* The problem:
An exact reproduction of all the data is needed, with no images in it.

━━ Data for this exercise ━━

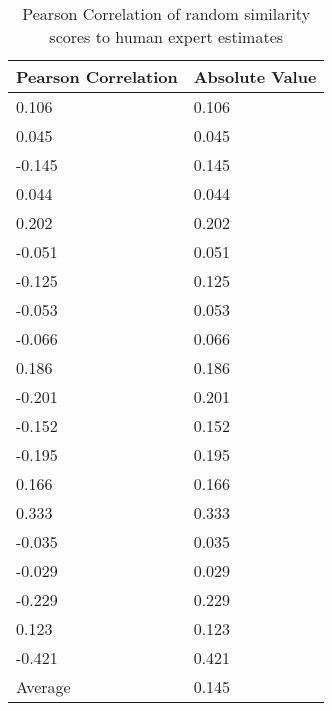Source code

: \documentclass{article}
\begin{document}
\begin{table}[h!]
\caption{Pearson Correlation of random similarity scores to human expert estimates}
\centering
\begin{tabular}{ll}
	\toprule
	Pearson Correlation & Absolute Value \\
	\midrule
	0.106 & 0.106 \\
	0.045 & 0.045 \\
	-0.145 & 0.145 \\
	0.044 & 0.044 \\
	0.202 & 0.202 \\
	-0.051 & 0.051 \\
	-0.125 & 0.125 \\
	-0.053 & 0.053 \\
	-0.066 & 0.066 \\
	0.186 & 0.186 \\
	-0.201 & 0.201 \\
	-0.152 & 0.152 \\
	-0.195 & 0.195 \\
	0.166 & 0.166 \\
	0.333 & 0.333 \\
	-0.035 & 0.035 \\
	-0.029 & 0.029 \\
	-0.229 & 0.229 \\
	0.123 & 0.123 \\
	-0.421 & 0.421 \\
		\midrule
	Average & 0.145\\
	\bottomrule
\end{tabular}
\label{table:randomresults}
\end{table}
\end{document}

━━━

* Output for this task:
Source code

: \documentclass{article}
\begin{document}
\begin{table}[h!]
\caption{Pearson Correlation of random similarity scores to human expert estimates}
\centering
\begin{tabular}{ll}
	\toprule
	Pearson Correlation & Absolute Value \\
	\midrule
	0.106 & 0.106 \\
	0.045 & 0.045 \\
	-0.145 & 0.145 \\
	0.044 & 0.044 \\
	0.202 & 0.202 \\
	-0.051 & 0.051 \\
	-0.125 & 0.125 \\
	-0.053 & 0.053 \\
	-0.066 & 0.066 \\
	0.186 & 0.186 \\
	-0.201 & 0.201 \\
	-0.152 & 0.152 \\
	-0.195 & 0.195 \\
	0.166 & 0.166 \\
	0.333 & 0.333 \\
	-0.035 & 0.035 \\
	-0.029 & 0.029 \\
	-0.229 & 0.229 \\
	0.123 & 0.123 \\
	-0.421 & 0.421 \\
		\midrule
	Average & 0.145\\
	\bottomrule
\end{tabular}
\label{table:randomresults}
\end{table}
\end{document}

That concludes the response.